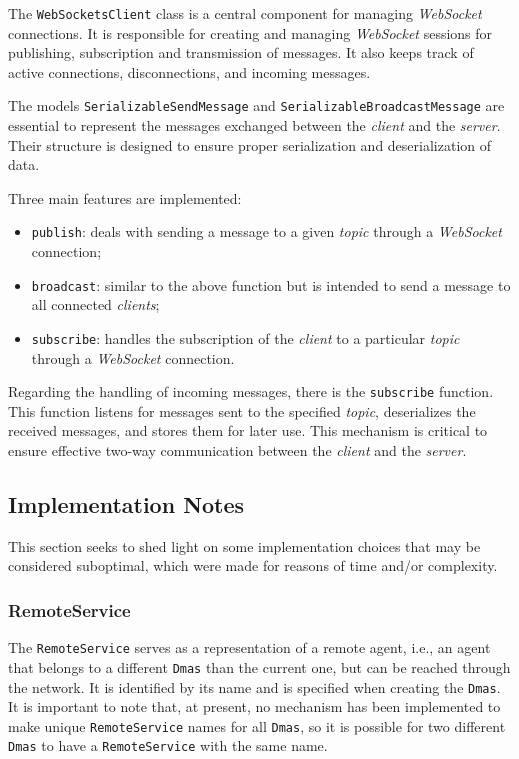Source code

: {{The \texttt{WebSocketsClient} class is a central component for managing \textit{WebSocket} connections.
It is responsible for creating and managing \textit{WebSocket} sessions for publishing,
subscription and transmission of messages. It also keeps track of active connections, disconnections, and incoming messages.

The models \texttt{SerializableSendMessage} and \texttt{SerializableBroadcastMessage} are essential to represent the messages exchanged between the \textit{client} and
the \textit{server}. Their structure is designed to ensure proper serialization and deserialization of data.

Three main features are implemented:
\begin{itemize}
    \item \texttt{publish}: deals with sending a message to a given \textit{topic} through a \textit{WebSocket} connection;
    \item \texttt{broadcast}: similar to the above function but is intended to send a message to all connected \textit{clients};
    \item \texttt{subscribe}: handles the subscription of the \textit{client} to a particular \textit{topic} through a \textit{WebSocket} connection.
\end{itemize}
Regarding the handling of incoming messages, there is the \texttt{subscribe} function.
This function listens for messages sent to the specified \textit{topic}, deserializes the received messages, and stores them for later use.
This mechanism is critical to ensure effective two-way communication between the \textit{client} and the \textit{server}.

\subsection{Implementation Notes}
This section seeks to shed light on some implementation choices that may be considered suboptimal, which were made for reasons of time and/or complexity.

\subsubsection{RemoteService}
The \texttt{RemoteService} serves as a representation of a remote agent, i.e., an agent that belongs to a different \texttt{Dmas} than the current one, but can be reached through the network.
It is identified by its name and is specified when creating the \texttt{Dmas}. It is important to note that, at present, no mechanism has been implemented to make
unique \texttt{RemoteService} names for all \texttt{Dmas}, so it is possible for two different \texttt{Dmas} to have a \texttt{RemoteService} with the same name.

}}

━━━━━━━━━━━━━━━━━━━━━━━━━━━━━━

What is expected
Scan the listing above for the line that has "Three main features", then copy exactly from that line through the line that has "This function listens".

Answer space
Three main features are implemented:
\begin{itemize}
    \item \texttt{publish}: deals with sending a message to a given \textit{topic} through a \textit{WebSocket} connection;
    \item \texttt{broadcast}: similar to the above function but is intended to send a message to all connected \textit{clients};
    \item \texttt{subscribe}: handles the subscription of the \textit{client} to a particular \textit{topic} through a \textit{WebSocket} connection.
\end{itemize}
Regarding the handling of incoming messages, there is the \texttt{subscribe} function.
This function listens for messages sent to the specified \textit{topic}, deserializes the received messages, and stores them for later use.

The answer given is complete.